Rolando Luda Ramos was 25 years old and was an employee of the casino at the time of the robbery in August 2007. He managed to get the job done by pretending he was there to work on the surveillance cameras, as usual.
Instead of doing his job, Ramos tied up three employees before asking two unsuspecting security guards to escort him to the safe. They must have had the surprise of their lives when Ramos pointed a gun at them and other employees instead of dealing with the cameras like he should have.
He restrained the employees with the weapon – which he later claimed was a BB gun – while he stuffed $1.58 million in cash into a sports bag.

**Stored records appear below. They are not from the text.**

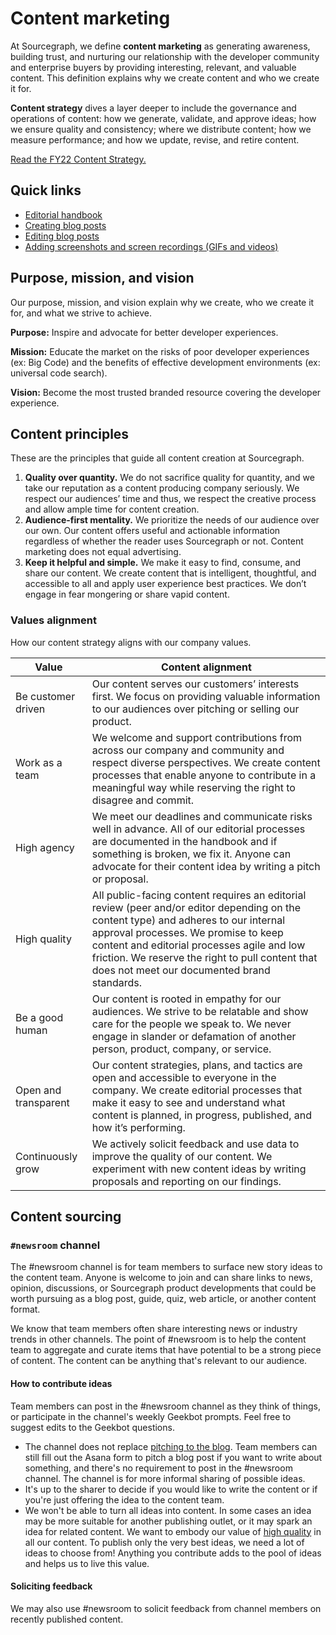 # Content marketing

At Sourcegraph, we define **content marketing** as generating awareness, building trust, and nurturing our relationship with the developer community and enterprise buyers by providing interesting, relevant, and valuable content. This definition explains why we create content and who we create it for.

**Content strategy** dives a layer deeper to include the governance and operations of content: how we generate, validate, and approve ideas; how we ensure quality and consistency; where we distribute content; how we measure performance; and how we update, revise, and retire content.

[Read the FY22 Content Strategy.](https://docs.google.com/document/d/1uz9AN5ZiGkbVD5mQmoKNO4mdbKaI1lukQcxPB2JiPx4/edit#)


## Quick links

- [Editorial handbook](editorial.md)
- [Creating blog posts](creating_blog_posts.md)
- [Editing blog posts](creating_blog_posts.md#editing-blog-posts)
- [Adding screenshots and screen recordings (GIFs and videos)](../adding_screenshots_screen_recording.md)

## Purpose, mission, and vision

Our purpose, mission, and vision explain why we create, who we create it for, and what we strive to achieve.

**Purpose:** Inspire and advocate for better developer experiences.

**Mission:** Educate the market on the risks of poor developer experiences (ex: Big Code) and the benefits of effective development environments (ex: universal code search).

**Vision:** Become the most trusted branded resource
covering the developer experience.


## Content principles

These are the principles that guide all content creation at Sourcegraph. 

1. **Quality over quantity.** We do not sacrifice quality for quantity, and we take our reputation as a content producing company seriously. We respect our audiences’ time and thus, we respect the creative process and allow ample time for content creation. 
1. **Audience-first mentality.** We prioritize the needs of our audience over our own. Our content offers useful and actionable information regardless of whether the reader uses Sourcegraph or not. Content marketing does not equal advertising. 
1. **Keep it helpful and simple.** We make it easy to find, consume, and share our content. We create content that is intelligent, thoughtful, and accessible to all and apply user experience best practices. We don’t engage in fear mongering or share vapid content.

### Values alignment

How our content strategy aligns with our company values.

| Value      | Content alignment |
| ----------- | ----------- |
| Be customer driven      | Our content serves our customers’ interests first. We focus on providing valuable information to our audiences over pitching or selling our product.  |
| Work as a team   | We welcome and support contributions from across our company and community and respect diverse perspectives. We create content processes that enable anyone to contribute in a meaningful way while reserving the right to disagree and commit.        |
| High agency   | We meet our deadlines and communicate risks well in advance. All of our editorial processes are documented in the handbook and if something is broken, we fix it. Anyone can advocate for their content idea by writing a pitch or proposal.     |
| High quality   | All public-facing content requires an editorial review (peer and/or editor depending on the content type) and adheres to our internal approval processes. We promise to keep content and editorial processes agile and low friction. We reserve the right to pull content that does not meet our documented brand standards.   |
| Be a good human   | Our content is rooted in empathy for our audiences. We strive to be relatable and show care for the people we speak to. We never engage in slander or defamation of another person, product, company, or service.    |
| Open and transparent  | Our content strategies, plans, and tactics are open and accessible to everyone in the company. We create editorial processes that make it easy to see and understand what content is planned, in progress, published, and how it’s performing.    |
| Continuously grow   | We actively solicit feedback and use data to improve the quality of our content. We experiment with new content ideas by writing proposals and reporting on our findings.   |

## Content sourcing

### `#newsroom` channel

The #newsroom channel is for team members to surface new story ideas to the content team. Anyone is welcome to join and can share links to news, opinion, discussions, or Sourcegraph product developments that could be worth pursuing as a blog post, guide, quiz, web article, or another content format.

We know that team members often share interesting news or industry trends in other channels. The point of #newsroom is to help the content team to aggregate and curate items that have potential to be a strong piece of content. The content can be anything that's relevant to our audience.

#### How to contribute ideas

Team members can post in the #newsroom channel as they think of things, or participate in the channel's weekly Geekbot prompts. Feel free to suggest edits to the Geekbot questions.

- The channel does not replace [pitching to the blog](#guidelines-for-contributing-to-sourcegraph-s-blog). Team members can still fill out the Asana form to pitch a blog post if you want to write about something, and there's no requirement to post in the #newsroom channel. The channel is for more informal sharing of possible ideas.
- It's up to the sharer to decide if you would like to write the content or if you're just offering the idea to the content team.
- We won't be able to turn all ideas into content. In some cases an idea may be more suitable for another publishing outlet, or it may spark an idea for related content. We want to embody our value of [high quality](./company/values.md#high-quality) in all our content. To publish only the very best ideas, we need a lot of ideas to choose from! Anything you contribute adds to the pool of ideas and helps us to live this value. 

#### Soliciting feedback

We may also use #newsroom to solicit feedback from channel members on recently published content.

Ramos’ success didn’t last long, however, as he was arrested the day after the robbery, along with a colleague and his girlfriend.
- Ritz Casino
This is a robbery worthy of a Hollywood movie. Two men and a woman puzzled investigators when they robbed the Ritz Casino in London in March 2004.
According to Scotland Yard, the thieves used a laser scanner inside a mobile phone to outsmart roulette. The phone would have been linked to a computer, which would predict the eventual resting place of the ball.
Their scheme, based on a theory called sector targeting, saw the trio walk out of the casino with £1.3million over two nights. The Conspirators could have got away with it had they not won big on night two, to the tune of £1.2m.
As is the norm with big wins like this, the casino reviewed the security footage and called the police. When the police noticed something suspicious, the three friends were arrested.
- Circus Circus
The story of this heist got its own little Hollywood treatment when Netflix featured it in the crime documentary series Flight. It’s no wonder they brought it up, because this casino robbery really does have all the elements of a grand crime.
The robbery took place in 1993 and involved a shady romance between Heather Tallchief and her convicted murderer boyfriend, Roberto Solis. Relationship issues aside, the two pulled off one of the biggest heists in Las Vegas history.
Tallchief, who was 21 at the time, had recently started a job with an armored car company called Loomis. She claims she didn’t realize at the time that it was the same business her boyfriend – who was 27 years her senior – had tried to rob in 1969.
Just weeks after starting her job, Tallchief walked away with $3 million while her colleagues were busy filling ATMs inside Circus Circus Casino.
She met Solis and the two shipped the money to Miami before fleeing the country. But the most shocking thing about the heist? After 12 years of evading capture overseas, Tallchief returned to the United States and surrendered for her crime.
- Crown Casino
This heist is one of the most fascinating crimes we have come across. This is due not only to the scale of the crime, but also to the casino’s response.
In February 2013, one of its high rollers stole $32 million from Crown Casino in Melbourne. Curiously, instead of calling the police to investigate, the casino decided to fix the problem themselves.
Maybe it’s because the theft was an inside job. The top New Zealand player was invited to the casino to play by a VIP services manager. The employee worked to breach the security cameras and sent signals to the player throughout.
When casino security became suspicious of the winning streak that produced such a big win, they investigated. After his victory, casino security visited the fraudster in his hotel room and asked him to leave. Fortunately, the majority of the money had not yet been paid.
However, the departure of the would-be thief left the casino in turmoil. The high roller was to participate in a publicity stunt for the casino the next day. Instead, they had to find another VIP to serve the world’s most expensive cocktail.
Perhaps wishing to avoid bad public relations, the casino never reported the crime. The heist only came to light after a local newspaper ran the story a few weeks later.